(Source texts of formatted documents)

━━━━━━━━━━━━━━━━

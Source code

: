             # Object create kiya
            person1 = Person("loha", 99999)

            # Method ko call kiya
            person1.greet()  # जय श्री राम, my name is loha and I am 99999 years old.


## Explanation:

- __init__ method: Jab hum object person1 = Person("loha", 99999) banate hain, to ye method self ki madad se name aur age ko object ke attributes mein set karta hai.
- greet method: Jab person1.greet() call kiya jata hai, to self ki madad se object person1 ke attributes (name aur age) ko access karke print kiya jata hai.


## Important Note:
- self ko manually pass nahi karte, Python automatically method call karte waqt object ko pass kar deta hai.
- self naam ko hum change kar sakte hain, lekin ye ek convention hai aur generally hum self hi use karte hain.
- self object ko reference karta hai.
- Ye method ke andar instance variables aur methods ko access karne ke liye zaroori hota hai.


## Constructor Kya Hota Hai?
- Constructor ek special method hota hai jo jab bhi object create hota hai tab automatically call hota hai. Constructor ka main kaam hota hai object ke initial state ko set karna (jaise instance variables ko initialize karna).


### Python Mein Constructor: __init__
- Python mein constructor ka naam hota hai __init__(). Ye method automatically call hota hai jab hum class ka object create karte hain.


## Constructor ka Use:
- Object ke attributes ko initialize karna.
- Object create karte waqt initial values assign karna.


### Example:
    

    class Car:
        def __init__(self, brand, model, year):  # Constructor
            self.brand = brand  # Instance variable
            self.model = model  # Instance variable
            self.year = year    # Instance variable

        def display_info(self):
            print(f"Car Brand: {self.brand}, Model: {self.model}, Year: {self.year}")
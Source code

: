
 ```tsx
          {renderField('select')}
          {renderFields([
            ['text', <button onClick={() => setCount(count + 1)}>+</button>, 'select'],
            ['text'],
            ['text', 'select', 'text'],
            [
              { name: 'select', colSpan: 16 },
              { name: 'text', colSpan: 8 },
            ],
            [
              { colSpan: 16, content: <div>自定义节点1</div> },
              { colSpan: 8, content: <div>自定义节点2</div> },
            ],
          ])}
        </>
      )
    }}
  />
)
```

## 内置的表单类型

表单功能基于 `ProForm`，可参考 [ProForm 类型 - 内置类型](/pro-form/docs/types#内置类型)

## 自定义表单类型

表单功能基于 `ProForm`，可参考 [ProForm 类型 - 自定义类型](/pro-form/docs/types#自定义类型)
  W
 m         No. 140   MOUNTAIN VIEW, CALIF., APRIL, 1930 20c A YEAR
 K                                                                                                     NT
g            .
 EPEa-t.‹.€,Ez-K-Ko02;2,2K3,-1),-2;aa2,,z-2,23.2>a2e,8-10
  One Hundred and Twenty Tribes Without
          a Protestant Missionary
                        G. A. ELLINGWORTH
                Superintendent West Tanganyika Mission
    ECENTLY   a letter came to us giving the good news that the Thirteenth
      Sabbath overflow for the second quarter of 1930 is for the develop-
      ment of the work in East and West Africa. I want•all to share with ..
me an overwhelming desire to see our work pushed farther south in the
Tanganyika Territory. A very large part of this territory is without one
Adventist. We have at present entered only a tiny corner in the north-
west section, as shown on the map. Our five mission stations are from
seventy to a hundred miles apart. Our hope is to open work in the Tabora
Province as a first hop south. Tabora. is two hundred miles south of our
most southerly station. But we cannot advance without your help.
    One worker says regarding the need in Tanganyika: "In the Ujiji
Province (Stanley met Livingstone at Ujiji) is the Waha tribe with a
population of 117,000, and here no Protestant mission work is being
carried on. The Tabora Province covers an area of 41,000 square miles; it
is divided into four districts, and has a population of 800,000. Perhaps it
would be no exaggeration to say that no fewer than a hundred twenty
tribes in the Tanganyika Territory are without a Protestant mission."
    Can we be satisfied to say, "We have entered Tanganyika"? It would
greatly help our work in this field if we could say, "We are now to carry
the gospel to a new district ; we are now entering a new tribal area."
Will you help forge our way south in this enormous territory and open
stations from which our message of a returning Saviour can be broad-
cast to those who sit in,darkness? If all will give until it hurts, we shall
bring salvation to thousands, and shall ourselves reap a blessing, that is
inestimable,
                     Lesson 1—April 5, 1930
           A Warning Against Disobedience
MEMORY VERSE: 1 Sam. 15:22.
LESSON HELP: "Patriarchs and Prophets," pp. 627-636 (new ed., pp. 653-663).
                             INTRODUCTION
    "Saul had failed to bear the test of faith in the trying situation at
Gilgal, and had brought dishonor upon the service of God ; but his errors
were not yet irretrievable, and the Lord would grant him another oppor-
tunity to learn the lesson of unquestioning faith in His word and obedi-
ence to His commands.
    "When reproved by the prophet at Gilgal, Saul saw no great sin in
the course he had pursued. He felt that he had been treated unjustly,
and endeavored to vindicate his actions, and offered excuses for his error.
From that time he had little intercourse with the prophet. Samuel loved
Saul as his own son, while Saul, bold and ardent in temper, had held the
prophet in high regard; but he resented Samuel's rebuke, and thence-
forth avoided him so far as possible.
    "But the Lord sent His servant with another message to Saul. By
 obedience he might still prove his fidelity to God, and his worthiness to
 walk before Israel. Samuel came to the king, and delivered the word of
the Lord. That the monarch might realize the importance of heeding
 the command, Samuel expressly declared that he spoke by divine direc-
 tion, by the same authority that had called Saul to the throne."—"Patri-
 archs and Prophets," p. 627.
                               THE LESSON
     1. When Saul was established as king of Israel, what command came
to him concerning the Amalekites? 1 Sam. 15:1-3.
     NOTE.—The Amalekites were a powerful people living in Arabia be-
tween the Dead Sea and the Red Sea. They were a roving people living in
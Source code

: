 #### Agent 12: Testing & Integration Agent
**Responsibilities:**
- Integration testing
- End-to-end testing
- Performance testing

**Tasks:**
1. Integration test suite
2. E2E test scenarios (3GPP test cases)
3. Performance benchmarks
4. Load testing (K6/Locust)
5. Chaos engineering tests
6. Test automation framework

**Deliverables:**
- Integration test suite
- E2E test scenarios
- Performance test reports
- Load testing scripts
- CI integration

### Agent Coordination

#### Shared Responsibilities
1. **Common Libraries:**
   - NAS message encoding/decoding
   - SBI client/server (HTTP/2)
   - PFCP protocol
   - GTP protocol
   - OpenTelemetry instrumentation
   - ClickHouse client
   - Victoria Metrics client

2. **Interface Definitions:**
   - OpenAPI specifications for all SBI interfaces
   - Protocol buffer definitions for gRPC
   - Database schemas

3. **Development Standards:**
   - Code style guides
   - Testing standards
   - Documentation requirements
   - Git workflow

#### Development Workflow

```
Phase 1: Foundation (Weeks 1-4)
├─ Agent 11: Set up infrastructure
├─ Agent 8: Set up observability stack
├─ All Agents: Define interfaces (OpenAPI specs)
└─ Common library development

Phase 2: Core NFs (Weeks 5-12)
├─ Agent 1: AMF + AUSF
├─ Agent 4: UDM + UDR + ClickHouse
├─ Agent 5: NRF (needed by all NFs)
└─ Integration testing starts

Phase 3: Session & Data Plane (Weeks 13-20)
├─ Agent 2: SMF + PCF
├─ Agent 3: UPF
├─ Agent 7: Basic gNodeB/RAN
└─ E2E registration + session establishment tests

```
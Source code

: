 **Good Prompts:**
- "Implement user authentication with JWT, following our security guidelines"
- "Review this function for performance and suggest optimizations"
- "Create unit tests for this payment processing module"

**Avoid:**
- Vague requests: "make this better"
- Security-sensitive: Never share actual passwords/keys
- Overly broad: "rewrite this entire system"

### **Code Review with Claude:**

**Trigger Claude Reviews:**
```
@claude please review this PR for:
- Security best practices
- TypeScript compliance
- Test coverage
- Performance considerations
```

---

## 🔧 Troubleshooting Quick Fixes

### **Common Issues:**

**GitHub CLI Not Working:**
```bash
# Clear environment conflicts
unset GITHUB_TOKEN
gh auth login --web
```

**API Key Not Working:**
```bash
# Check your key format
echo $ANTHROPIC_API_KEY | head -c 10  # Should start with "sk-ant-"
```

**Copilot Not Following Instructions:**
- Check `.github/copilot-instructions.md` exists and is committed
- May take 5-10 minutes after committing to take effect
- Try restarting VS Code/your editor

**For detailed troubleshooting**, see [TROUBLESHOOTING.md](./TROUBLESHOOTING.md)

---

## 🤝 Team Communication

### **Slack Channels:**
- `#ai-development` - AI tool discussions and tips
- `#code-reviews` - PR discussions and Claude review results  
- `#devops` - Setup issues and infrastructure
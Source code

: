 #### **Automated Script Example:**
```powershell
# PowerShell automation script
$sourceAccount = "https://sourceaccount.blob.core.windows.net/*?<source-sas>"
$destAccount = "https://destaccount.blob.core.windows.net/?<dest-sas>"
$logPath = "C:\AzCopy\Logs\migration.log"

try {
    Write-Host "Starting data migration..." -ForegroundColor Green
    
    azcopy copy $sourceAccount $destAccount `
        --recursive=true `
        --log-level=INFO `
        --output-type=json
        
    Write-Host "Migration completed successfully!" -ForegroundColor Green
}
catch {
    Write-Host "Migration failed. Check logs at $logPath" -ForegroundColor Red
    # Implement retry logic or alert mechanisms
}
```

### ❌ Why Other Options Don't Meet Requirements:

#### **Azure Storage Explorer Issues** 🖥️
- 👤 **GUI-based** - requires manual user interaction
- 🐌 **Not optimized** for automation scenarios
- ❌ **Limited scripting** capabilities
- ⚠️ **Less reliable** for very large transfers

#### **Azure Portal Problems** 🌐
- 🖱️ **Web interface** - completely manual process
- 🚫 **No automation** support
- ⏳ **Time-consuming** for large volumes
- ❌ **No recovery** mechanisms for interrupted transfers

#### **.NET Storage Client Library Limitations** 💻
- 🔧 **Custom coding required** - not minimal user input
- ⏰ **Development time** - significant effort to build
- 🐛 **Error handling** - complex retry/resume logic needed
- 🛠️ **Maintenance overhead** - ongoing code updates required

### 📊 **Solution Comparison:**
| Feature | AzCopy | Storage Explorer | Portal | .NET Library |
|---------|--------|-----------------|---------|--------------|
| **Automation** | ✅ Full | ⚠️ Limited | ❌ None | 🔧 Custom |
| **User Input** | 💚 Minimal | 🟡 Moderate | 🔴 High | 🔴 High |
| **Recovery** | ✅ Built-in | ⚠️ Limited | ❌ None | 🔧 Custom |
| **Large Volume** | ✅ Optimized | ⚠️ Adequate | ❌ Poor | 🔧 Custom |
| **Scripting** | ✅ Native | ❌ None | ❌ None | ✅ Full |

━━━━━━━━━━━━━━━━

## Problem requirements:
From the entries above, copy each line holding "transfers".

## Task output:
- ⚠️ **Less reliable** for very large transfers
- ❌ **No recovery** mechanisms for interrupted transfers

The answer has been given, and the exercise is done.